_What you will do:_ Up to and including the line that contains "for your database][3-get-connection-string]", write out every line of the entries exactly, beginning with the first. Omit the pictures.

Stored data
------------------------------------
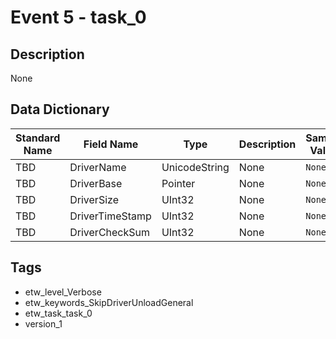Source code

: # Event 5 - task_0

## Description
None

## Data Dictionary
|Standard Name|Field Name|Type|Description|Sample Value|
|---|---|---|---|---|
|TBD|DriverName|UnicodeString|None|`None`|
|TBD|DriverBase|Pointer|None|`None`|
|TBD|DriverSize|UInt32|None|`None`|
|TBD|DriverTimeStamp|UInt32|None|`None`|
|TBD|DriverCheckSum|UInt32|None|`None`|

## Tags
* etw_level_Verbose
* etw_keywords_SkipDriverUnloadGeneral
* etw_task_task_0
* version_1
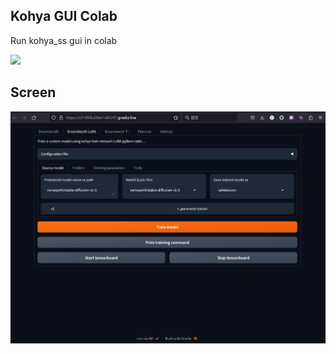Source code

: ## Kohya GUI Colab

Run kohya_ss gui in colab

[![](https://img.shields.io/static/v1?message=Open%20in%20Colab&logo=googlecolab&labelColor=5c5c5c&color=0f80c1&label=%20&style=flat)](https://colab.research.google.com/github/twn39/kohya_gui_colab/blob/main/kohya_gui_colab.ipynb)


## Screen

![screenshot](./screenshot.png)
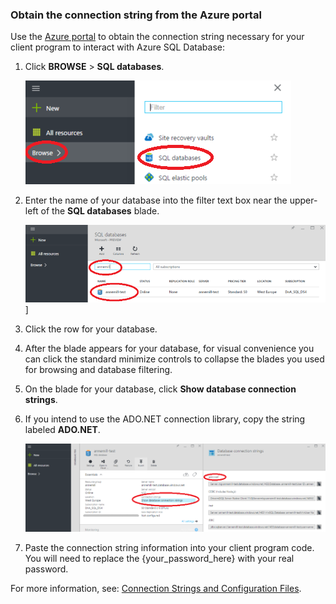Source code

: <!--
includes/sql-database-include-connection-string-20-portalshots.md

Latest Freshness check:  2015-09-02 , GeneMi.

## Connection string
-->


### Obtain the connection string from the Azure portal
Use the [Azure portal](https://portal.azure.com/) to obtain the connection string necessary for your client program to interact with Azure SQL Database:

1. Click **BROWSE** > **SQL databases**.
   
    ![Select SQL][1-select-sql]
2. Enter the name of your database into the filter text box near the upper-left of the **SQL databases** blade.
   
    ![Select Database][2-select-database]]
3. Click the row for your database.
4. After the blade appears for your database, for visual convenience you can click the standard minimize controls to collapse the blades  you used for browsing and database filtering.
5. On the blade for your database, click **Show database connection strings**.
6. If you intend to use the ADO.NET connection library, copy the string labeled **ADO.NET**.
   
    ![Copy the ADO.NET connection string for your database][3-get-connection-string]
7. Paste the connection string information into your client program code.  You will need to replace the {your_password_here} with your real password.

For more information, see: [Connection Strings and Configuration Files](http://msdn.microsoft.com/library/ms254494.aspx).

<!-- Image references. -->

[1-select-sql]: ./media/sql-database-include-connection-string-20-portalshots/connection-string-select-sql.png


[2-select-database]: ./media/sql-database-include-connection-string-20-portalshots/connection-string-select-database.PNG

[3-get-connection-string]: ./media/sql-database-include-connection-string-20-portalshots/connection-string-dotnet.PNG


<!--
These three includes/ files are a sequenced set, but you can pick and choose:

includes/sql-database-include-connection-string-20-portalshots.md
includes/sql-database-include-connection-string-30-compare.md
includes/sql-database-include-connection-string-40-config.md
-->

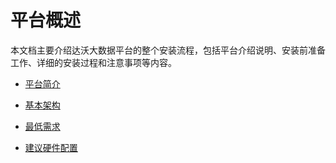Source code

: # 平台概述
本文档主要介绍达沃大数据平台的整个安装流程，包括平台介绍说明、安装前准备工作、详细的安装过程和注意事项等内容。

* [平台简介](chapter1-1.md)

* [基本架构](chapter1-2.md)

* [最低需求](chapter1-3.md)

* [建议硬件配置](chapter1-4.md)

































































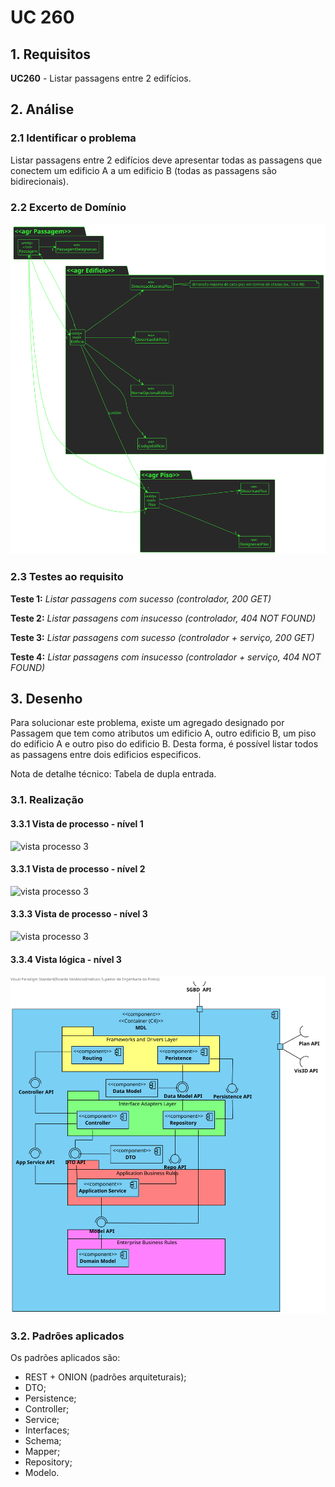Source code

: # UC 260

## 1. Requisitos

**UC260** - Listar passagens entre 2 edifícios.

## 2. Análise

### 2.1 Identificar o problema

Listar passagens entre 2 edifícios deve apresentar todas as passagens que conectem um edificio A a um edificio B (todas as passagens são bidirecionais).

### 2.2 Excerto de Domínio
![excerto dominio](ed260.svg "ed260.svg")

### 2.3 Testes ao requisito

**Teste 1:** *Listar passagens com sucesso (controlador, 200 GET)*

**Teste 2:** *Listar passagens com insucesso (controlador, 404 NOT FOUND)*

**Teste 3:** *Listar passagens com sucesso (controlador + serviço, 200 GET)*

**Teste 4:** *Listar passagens com insucesso (controlador + serviço, 404 NOT FOUND)*

## 3. Desenho

Para solucionar este problema, existe um agregado designado por Passagem que tem como atributos um edificio A, outro edificio B, um piso do edificio A e outro piso do edificio B. Desta forma, é possível listar todos as passagens entre dois edificios especificos.

Nota de detalhe técnico: Tabela de dupla entrada.

### 3.1. Realização

#### 3.3.1 Vista de processo - nível 1

![vista processo 3](../UC260/Nível%201/vp1.svg "vp_260.svg")

#### 3.3.1 Vista de processo - nível 2

![vista processo 3](../UC260/Nível%202/vp2.svg "vp_260.svg")

#### 3.3.3 Vista de processo - nível 3

![vista processo 3](../UC260/Nível%203/vp260.svg "vp_260.svg")

#### 3.3.4 Vista lógica - nível 3

![vista logica 3](/docs/logical_view/level3/vl3.svg "Vista lógica - nível 3")

### 3.2. Padrões aplicados

Os padrões aplicados são:

- REST + ONION (padrões arquiteturais);
- DTO;
- Persistence;
- Controller;
- Service;
- Interfaces;
- Schema;
- Mapper;
- Repository;
- Modelo.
------------------------------------
_Exercise result:_
Source code

: # Event 5 - task_0

## Description
None

## Data Dictionary
|Standard Name|Field Name|Type|Description|Sample Value|
|---|---|---|---|---|
|TBD|DriverName|UnicodeString|None|`None`|
|TBD|DriverBase|Pointer|None|`None`|
|TBD|DriverSize|UInt32|None|`None`|
|TBD|DriverTimeStamp|UInt32|None|`None`|
|TBD|DriverCheckSum|UInt32|None|`None`|

## Tags
* etw_level_Verbose
* etw_keywords_SkipDriverUnloadGeneral
* etw_task_task_0
* version_1
Source code

: ## Kohya GUI Colab

Run kohya_ss gui in colab

[![](https://img.shields.io/static/v1?message=Open%20in%20Colab&logo=googlecolab&labelColor=5c5c5c&color=0f80c1&label=%20&style=flat)](https://colab.research.google.com/github/twn39/kohya_gui_colab/blob/main/kohya_gui_colab.ipynb)


## Screen

![screenshot](./screenshot.png)
Source code

: <!--
includes/sql-database-include-connection-string-20-portalshots.md

Latest Freshness check:  2015-09-02 , GeneMi.

## Connection string
-->


### Obtain the connection string from the Azure portal
Use the [Azure portal](https://portal.azure.com/) to obtain the connection string necessary for your client program to interact with Azure SQL Database:

1. Click **BROWSE** > **SQL databases**.
   
    ![Select SQL][1-select-sql]
2. Enter the name of your database into the filter text box near the upper-left of the **SQL databases** blade.
   
    ![Select Database][2-select-database]]
3. Click the row for your database.
4. After the blade appears for your database, for visual convenience you can click the standard minimize controls to collapse the blades  you used for browsing and database filtering.
5. On the blade for your database, click **Show database connection strings**.
6. If you intend to use the ADO.NET connection library, copy the string labeled **ADO.NET**.
   
    ![Copy the ADO.NET connection string for your database][3-get-connection-string]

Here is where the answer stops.